* _Task brief_
In how many lines of the records does "maps" appear? Answer with one number.
::: Source material :::
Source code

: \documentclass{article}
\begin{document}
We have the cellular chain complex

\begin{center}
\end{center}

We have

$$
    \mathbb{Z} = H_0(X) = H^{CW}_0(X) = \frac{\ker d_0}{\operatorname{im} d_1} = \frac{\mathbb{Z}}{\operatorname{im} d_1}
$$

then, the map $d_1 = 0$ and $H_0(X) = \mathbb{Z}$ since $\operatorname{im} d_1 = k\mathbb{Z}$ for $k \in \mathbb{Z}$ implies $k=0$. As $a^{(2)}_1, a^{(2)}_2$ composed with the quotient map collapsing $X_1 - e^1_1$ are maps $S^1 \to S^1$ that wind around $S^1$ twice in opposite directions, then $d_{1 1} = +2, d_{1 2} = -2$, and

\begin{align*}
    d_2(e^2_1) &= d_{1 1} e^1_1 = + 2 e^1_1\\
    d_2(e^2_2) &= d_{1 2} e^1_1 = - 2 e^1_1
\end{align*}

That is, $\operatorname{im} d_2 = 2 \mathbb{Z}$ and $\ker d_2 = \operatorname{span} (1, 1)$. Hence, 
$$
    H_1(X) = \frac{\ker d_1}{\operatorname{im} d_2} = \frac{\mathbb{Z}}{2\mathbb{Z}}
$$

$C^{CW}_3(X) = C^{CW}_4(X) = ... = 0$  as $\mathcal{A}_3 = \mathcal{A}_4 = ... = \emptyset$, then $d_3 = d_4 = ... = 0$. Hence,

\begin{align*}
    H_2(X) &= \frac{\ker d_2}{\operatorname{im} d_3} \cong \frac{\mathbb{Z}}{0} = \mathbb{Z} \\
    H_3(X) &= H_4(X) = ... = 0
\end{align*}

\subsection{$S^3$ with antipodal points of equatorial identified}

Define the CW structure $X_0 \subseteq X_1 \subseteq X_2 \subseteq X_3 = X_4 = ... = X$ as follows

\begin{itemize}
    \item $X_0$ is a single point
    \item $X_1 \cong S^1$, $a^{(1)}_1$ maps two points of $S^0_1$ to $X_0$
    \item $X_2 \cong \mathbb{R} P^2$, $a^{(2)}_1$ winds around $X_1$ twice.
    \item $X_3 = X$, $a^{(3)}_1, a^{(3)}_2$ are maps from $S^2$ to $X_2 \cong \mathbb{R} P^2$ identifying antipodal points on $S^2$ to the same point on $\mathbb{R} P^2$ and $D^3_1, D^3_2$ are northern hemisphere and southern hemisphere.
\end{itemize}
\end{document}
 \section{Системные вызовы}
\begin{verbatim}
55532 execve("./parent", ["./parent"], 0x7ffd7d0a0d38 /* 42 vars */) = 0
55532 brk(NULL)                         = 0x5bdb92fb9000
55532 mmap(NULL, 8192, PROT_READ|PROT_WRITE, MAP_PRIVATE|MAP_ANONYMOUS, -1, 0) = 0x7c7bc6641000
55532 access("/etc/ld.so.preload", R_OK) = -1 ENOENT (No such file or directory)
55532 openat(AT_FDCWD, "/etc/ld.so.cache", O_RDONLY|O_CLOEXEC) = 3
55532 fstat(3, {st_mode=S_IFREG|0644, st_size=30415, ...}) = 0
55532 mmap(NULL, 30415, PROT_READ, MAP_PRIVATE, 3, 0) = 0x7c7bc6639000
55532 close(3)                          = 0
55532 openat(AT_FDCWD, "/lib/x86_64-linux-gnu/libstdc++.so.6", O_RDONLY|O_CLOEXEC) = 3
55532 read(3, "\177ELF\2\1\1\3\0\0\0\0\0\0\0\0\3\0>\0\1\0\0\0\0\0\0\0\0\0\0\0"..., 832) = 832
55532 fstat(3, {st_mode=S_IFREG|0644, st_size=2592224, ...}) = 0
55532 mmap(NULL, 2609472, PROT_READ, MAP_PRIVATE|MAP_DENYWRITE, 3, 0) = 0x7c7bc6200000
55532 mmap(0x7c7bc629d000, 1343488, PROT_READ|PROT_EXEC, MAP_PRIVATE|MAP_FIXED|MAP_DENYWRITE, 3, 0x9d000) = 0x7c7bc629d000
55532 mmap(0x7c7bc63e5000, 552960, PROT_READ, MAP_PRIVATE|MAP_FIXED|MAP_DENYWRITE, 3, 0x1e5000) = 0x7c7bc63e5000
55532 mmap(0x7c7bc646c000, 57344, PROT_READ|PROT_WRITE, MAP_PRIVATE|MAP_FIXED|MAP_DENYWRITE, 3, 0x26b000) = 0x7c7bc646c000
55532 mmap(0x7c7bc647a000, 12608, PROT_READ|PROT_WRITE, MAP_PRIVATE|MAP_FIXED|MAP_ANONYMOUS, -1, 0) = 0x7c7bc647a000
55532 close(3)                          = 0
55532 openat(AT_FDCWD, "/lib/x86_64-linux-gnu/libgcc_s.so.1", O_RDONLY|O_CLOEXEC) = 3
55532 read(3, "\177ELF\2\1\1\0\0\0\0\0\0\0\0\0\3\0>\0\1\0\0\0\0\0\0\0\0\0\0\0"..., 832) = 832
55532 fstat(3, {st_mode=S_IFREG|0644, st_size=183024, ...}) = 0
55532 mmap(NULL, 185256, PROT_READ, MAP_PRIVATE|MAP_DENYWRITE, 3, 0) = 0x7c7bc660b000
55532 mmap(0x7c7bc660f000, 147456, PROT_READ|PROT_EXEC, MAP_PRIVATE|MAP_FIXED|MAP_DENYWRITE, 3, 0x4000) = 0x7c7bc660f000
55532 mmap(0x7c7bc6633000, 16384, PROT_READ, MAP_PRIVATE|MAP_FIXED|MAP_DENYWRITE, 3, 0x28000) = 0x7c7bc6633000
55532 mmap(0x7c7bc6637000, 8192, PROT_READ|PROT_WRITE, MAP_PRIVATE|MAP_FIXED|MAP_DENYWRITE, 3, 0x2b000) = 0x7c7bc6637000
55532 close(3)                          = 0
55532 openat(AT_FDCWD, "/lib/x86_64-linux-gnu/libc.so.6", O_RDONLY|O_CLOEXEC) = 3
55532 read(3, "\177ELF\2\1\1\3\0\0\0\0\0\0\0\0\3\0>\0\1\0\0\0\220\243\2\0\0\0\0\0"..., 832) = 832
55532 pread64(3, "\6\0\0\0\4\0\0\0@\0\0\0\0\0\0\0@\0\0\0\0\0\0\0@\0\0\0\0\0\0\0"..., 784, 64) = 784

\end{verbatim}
:::
* _Task solution_
3